1. I componenti della Conferenza sono nominati con decreto del
Presidente della Regione all'inizio di ogni legislatura regionale.
2. A tal fine le designazioni devono pervenire alla Regione entro
trenta giorni dalla richiesta.
3. La Conferenza è convocata dal suo Presidente e ogniqualvolta
ne faccia richiesta, con indicazione degli oggetti da iscrivere all'ordine
del giorno, almeno un terzo dei suoi componenti.
4. In fase di prima applicazione della presente legge il Presidente
della Regione provvede alla nomina dei componenti della Conferenza entro
trenta giorni dall'entrata in vigore della legge medesima.
Art. 12 - Funzioni.
1. La Conferenza è organo
concertativo, consultivo e di raccordo della Regione con gli enti locali.

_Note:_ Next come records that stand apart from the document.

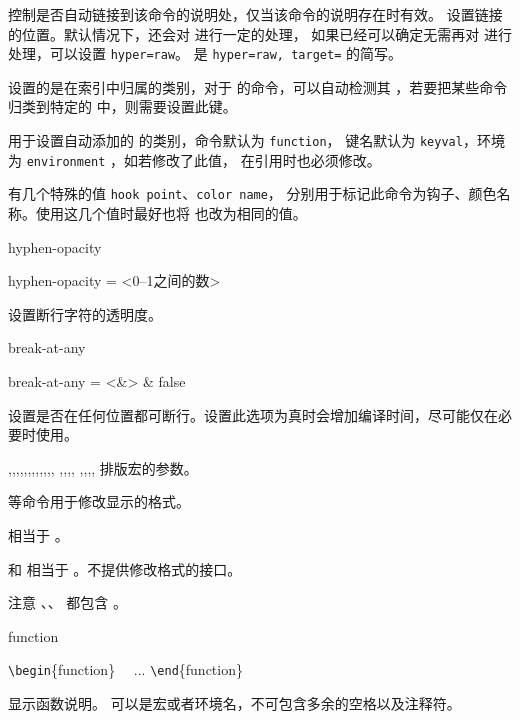 \documentclass{whudoc}
\begin{document}
 控制是否自动链接到该命令的说明处，仅当该命令的说明存在时有效。
 设置链接的位置。默认情况下，还会对  进行一定的处理，
如果已经可以确定无需再对  进行处理，可以设置 \verb|hyper=raw|。
 是 \verb|hyper=raw, target=| 的简写。

 设置的是在索引中归属的类别，对于 \LaTeXiii 的命令，可以自动检测其 
，若要把某些命令归类到特定的  中，则需要设置此键。

 用于设置自动添加的  的类别，命令默认为 \texttt{function}，
键名默认为 \texttt{keyval}，环境为 \texttt{environment} ，如若修改了此值，
在引用时也必须修改。

 有几个特殊的值 \verb*|hook point|、\verb*|color name|，
分别用于标记此命令为钩子、颜色名称。使用这几个值时最好也将  也改为相同的值。

\begin{keyval}[path=doc/cmd]{hyphen-opacity}
  \begin{syntax}
    hyphen-opacity = <{0--1之间的数}>
  \end{syntax}
设置断行字符的透明度。
\end{keyval}

\begin{keyval}[path=doc/cmd]{break-at-any}
  \begin{syntax}
    break-at-any = <&\TTF> & false 
  \end{syntax}
设置是否在任何位置都可断行。设置此选项为真时会增加编译时间，尽可能仅在必要时使用。
\end{keyval}

\begin{function}{\meta,\veta,\marg,\Arg,\oarg,\parg,\pkg,\env,\cls,\opt,\file,\docfile,
  \whu@doc@meta@format,\whu@doc@veta@format,\whu@doc@marg@format,\whu@doc@oarg@format,
  \whu@doc@parg@format,\whu@doc@pkg@format,\whu@doc@env@format,\whu@doc@cls@format,\whu@doc@opt@format} 
排版宏的参数。

 等命令用于修改显示的格式。

 相当于 。

 和  相当于 。不提供修改格式的接口。

注意 、、 都包含 。
\end{function}

\begin{function}[type=environment]{function}
\begin{syntax}
  \verb|\begin|\{function\}  
  ~~... 
  \verb|\end|\{function\}
\end{syntax}
显示函数说明。 可以是宏或者环境名，不可包含多余的空格以及注释符。
\end{function}
\end{document}
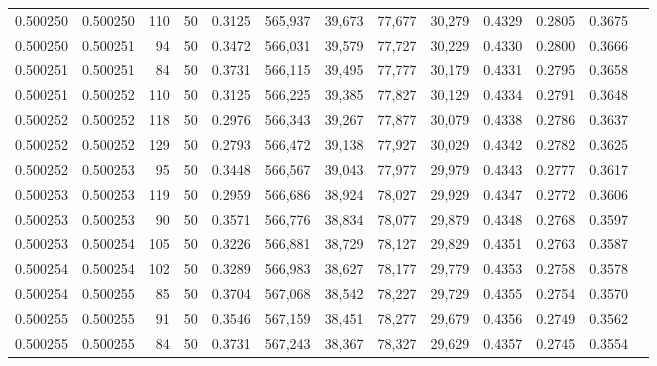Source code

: \begin{tabular}{rrrrrrrrrrrrr}
0.500250 & 0.500250 &   110 &  50 &                                     0.3125 & 565,937 &  39,673 &  77,677 &  30,279 & 0.4329 & 0.2805 & 0.3675 \\
0.500250 & 0.500251 &    94 &  50 &                                     0.3472 & 566,031 &  39,579 &  77,727 &  30,229 & 0.4330 & 0.2800 & 0.3666 \\
0.500251 & 0.500251 &    84 &  50 &                                     0.3731 & 566,115 &  39,495 &  77,777 &  30,179 & 0.4331 & 0.2795 & 0.3658 \\
0.500251 & 0.500252 &   110 &  50 &                                     0.3125 & 566,225 &  39,385 &  77,827 &  30,129 & 0.4334 & 0.2791 & 0.3648 \\
0.500252 & 0.500252 &   118 &  50 &                                     0.2976 & 566,343 &  39,267 &  77,877 &  30,079 & 0.4338 & 0.2786 & 0.3637 \\
0.500252 & 0.500252 &   129 &  50 &                                     0.2793 & 566,472 &  39,138 &  77,927 &  30,029 & 0.4342 & 0.2782 & 0.3625 \\
0.500252 & 0.500253 &    95 &  50 &                                     0.3448 & 566,567 &  39,043 &  77,977 &  29,979 & 0.4343 & 0.2777 & 0.3617 \\
0.500253 & 0.500253 &   119 &  50 &                                     0.2959 & 566,686 &  38,924 &  78,027 &  29,929 & 0.4347 & 0.2772 & 0.3606 \\
0.500253 & 0.500253 &    90 &  50 &                                     0.3571 & 566,776 &  38,834 &  78,077 &  29,879 & 0.4348 & 0.2768 & 0.3597 \\
0.500253 & 0.500254 &   105 &  50 &                                     0.3226 & 566,881 &  38,729 &  78,127 &  29,829 & 0.4351 & 0.2763 & 0.3587 \\
0.500254 & 0.500254 &   102 &  50 &                                     0.3289 & 566,983 &  38,627 &  78,177 &  29,779 & 0.4353 & 0.2758 & 0.3578 \\
0.500254 & 0.500255 &    85 &  50 &                                     0.3704 & 567,068 &  38,542 &  78,227 &  29,729 & 0.4355 & 0.2754 & 0.3570 \\
0.500255 & 0.500255 &    91 &  50 &                                     0.3546 & 567,159 &  38,451 &  78,277 &  29,679 & 0.4356 & 0.2749 & 0.3562 \\
0.500255 & 0.500255 &    84 &  50 &                                     0.3731 & 567,243 &  38,367 &  78,327 &  29,629 & 0.4357 & 0.2745 & 0.3554 \\

\end{tabular}
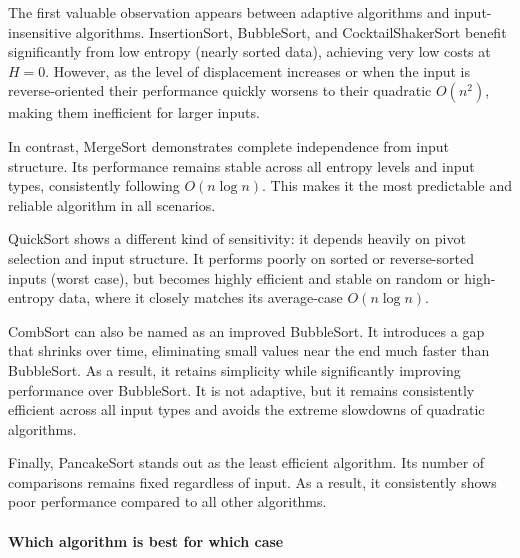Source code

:\documentclass{article}
\begin{document}
The first valuable observation appears between adaptive algorithms and input-insensitive algorithms. InsertionSort, BubbleSort, and CocktailShakerSort benefit significantly from low entropy (nearly sorted data), achieving very low costs at $H=0$. However, as the level of displacement increases or when the input is reverse-oriented their performance quickly worsens to their quadratic $O(n^2)$, making them inefficient for larger inputs.

In contrast, MergeSort demonstrates complete independence from input structure. Its performance remains stable across all entropy levels and input types, consistently following $O(n \log n)$. This makes it the most predictable and reliable algorithm in all scenarios.

QuickSort shows a different kind of sensitivity: it depends heavily on pivot selection and input structure. It performs poorly on sorted or reverse-sorted inputs (worst case), but becomes highly efficient and stable on random or high-entropy data, where it closely matches its average-case $O(n \log n)$.

CombSort can also be named as an improved BubbleSort. It introduces a gap that shrinks over time, eliminating small values near the end much faster than BubbleSort. As a result, it retains simplicity while significantly improving performance over BubbleSort. It is not adaptive, but it remains consistently efficient across all input types and avoids the extreme slowdowns of quadratic algorithms.

Finally, PancakeSort stands out as the least efficient algorithm. Its number of comparisons remains fixed regardless of input. As a result, it consistently shows poor performance compared to all other algorithms.

\paragraph{Which algorithm is best for which case}
\end{document}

Formula proposte ed esprime pareri sulle questioni relative
all’attuazione del decreto legislativo 18 agosto 2000, n. 267, della
legge 15 marzo 1997, n. 59 e decreti legislativi di attuazione della
stessa, e ai rapporti con il sistema regionale delle autonomie locali.
2. La Conferenza esprime parere sugli schemi di disegni di legge e sulle
proposte di legge di delega e attribuzione di funzioni amministrative agli
enti locali.
3. La Conferenza concerta inoltre:
a) sui criteri per la ripartizione dei fondi regionali tra gli enti locali
per l’esercizio delle funzioni trasferite o delegate;
b) sugli schemi delle direttive per l’esercizio delle funzioni
delegate di cui al comma 2.
4. La Conferenza esprime i pareri di cui ai commi 1, 2 e 3 nel termine di
trenta giorni dal ricevimento della richiesta; decorso inutilmente tale
termine si procede indipendentemente dall’acquisizione del parere.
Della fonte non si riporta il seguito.